■ PROMPT
For this listing, the lines between the one holding "And we’re back!" and the one holding "worth of information?", inclusive, must be set down exactly.

■ DATA EXTRACTS
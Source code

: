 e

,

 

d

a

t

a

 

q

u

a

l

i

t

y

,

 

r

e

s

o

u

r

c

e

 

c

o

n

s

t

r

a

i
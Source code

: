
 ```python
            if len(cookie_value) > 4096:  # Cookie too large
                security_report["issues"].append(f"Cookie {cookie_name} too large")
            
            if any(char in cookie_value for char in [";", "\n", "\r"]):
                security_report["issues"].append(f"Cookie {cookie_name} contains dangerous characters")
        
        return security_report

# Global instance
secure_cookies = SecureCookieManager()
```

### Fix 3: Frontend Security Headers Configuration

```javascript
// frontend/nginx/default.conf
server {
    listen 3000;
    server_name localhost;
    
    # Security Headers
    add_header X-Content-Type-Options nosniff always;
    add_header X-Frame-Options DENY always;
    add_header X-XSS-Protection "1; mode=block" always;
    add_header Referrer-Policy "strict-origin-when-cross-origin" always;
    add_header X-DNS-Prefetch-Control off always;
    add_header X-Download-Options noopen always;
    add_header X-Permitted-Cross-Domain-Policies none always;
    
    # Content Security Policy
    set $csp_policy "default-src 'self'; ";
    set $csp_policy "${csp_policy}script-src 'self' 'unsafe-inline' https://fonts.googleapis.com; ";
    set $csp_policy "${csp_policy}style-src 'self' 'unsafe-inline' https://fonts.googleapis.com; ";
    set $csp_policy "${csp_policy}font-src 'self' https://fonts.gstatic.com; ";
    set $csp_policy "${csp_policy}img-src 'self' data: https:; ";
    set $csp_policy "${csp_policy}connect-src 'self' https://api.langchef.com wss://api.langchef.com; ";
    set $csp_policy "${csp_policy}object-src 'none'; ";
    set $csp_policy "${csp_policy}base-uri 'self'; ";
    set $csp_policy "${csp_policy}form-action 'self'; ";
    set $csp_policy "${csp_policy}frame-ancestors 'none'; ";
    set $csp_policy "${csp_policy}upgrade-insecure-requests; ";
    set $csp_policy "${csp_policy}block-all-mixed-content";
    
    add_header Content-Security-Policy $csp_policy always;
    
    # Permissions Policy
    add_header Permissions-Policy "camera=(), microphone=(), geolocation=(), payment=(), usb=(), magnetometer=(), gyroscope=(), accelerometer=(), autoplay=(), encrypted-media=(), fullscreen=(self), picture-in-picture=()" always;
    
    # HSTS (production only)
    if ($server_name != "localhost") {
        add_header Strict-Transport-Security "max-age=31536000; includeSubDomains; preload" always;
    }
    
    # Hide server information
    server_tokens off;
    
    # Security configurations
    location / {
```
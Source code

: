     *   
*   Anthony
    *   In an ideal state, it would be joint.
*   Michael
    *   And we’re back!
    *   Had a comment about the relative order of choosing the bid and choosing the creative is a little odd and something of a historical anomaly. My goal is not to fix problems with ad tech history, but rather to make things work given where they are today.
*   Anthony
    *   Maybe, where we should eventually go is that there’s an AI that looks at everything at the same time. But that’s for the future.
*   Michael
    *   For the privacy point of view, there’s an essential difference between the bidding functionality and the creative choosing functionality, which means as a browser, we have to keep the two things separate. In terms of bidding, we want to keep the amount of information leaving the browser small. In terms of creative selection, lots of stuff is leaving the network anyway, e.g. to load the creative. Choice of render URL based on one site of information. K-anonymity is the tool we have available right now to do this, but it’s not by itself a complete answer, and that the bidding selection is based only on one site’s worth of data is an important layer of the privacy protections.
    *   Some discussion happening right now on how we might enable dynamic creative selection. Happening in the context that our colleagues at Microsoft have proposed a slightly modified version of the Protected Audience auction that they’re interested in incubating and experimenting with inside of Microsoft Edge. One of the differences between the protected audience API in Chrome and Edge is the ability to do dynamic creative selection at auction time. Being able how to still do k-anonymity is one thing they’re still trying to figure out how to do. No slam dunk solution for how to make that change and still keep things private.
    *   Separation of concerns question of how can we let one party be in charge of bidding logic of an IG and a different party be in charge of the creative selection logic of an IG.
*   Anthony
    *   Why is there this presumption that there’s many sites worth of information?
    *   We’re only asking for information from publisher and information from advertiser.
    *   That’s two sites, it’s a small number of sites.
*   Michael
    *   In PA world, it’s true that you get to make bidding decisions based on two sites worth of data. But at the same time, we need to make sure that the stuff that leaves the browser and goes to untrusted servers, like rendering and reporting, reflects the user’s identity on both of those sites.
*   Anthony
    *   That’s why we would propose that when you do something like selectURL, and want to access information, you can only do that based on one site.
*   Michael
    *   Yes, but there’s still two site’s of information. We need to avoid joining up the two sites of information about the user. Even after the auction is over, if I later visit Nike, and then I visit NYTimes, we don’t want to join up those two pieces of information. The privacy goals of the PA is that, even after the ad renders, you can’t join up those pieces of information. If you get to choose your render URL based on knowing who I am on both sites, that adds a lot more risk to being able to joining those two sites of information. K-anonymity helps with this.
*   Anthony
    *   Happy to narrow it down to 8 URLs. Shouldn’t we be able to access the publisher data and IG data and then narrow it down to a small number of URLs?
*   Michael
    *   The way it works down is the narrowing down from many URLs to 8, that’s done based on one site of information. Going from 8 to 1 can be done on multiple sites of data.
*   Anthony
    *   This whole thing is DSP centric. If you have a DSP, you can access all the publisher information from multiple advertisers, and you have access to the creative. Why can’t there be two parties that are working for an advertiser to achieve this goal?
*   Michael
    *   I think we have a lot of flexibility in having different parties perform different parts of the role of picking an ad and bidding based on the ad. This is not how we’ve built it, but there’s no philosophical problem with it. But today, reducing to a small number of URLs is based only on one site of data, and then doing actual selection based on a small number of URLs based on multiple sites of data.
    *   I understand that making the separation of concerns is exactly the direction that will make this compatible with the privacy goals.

■ YOUR SOLUTION
    *   And we’re back!
    *   Had a comment about the relative order of choosing the bid and choosing the creative is a little odd and something of a historical anomaly. My goal is not to fix problems with ad tech history, but rather to make things work given where they are today.
*   Anthony
    *   Maybe, where we should eventually go is that there’s an AI that looks at everything at the same time. But that’s for the future.
*   Michael
    *   For the privacy point of view, there’s an essential difference between the bidding functionality and the creative choosing functionality, which means as a browser, we have to keep the two things separate. In terms of bidding, we want to keep the amount of information leaving the browser small. In terms of creative selection, lots of stuff is leaving the network anyway, e.g. to load the creative. Choice of render URL based on one site of information. K-anonymity is the tool we have available right now to do this, but it’s not by itself a complete answer, and that the bidding selection is based only on one site’s worth of data is an important layer of the privacy protections.
    *   Some discussion happening right now on how we might enable dynamic creative selection. Happening in the context that our colleagues at Microsoft have proposed a slightly modified version of the Protected Audience auction that they’re interested in incubating and experimenting with inside of Microsoft Edge. One of the differences between the protected audience API in Chrome and Edge is the ability to do dynamic creative selection at auction time. Being able how to still do k-anonymity is one thing they’re still trying to figure out how to do. No slam dunk solution for how to make that change and still keep things private.
    *   Separation of concerns question of how can we let one party be in charge of bidding logic of an IG and a different party be in charge of the creative selection logic of an IG.
*   Anthony
    *   Why is there this presumption that there’s many sites worth of information?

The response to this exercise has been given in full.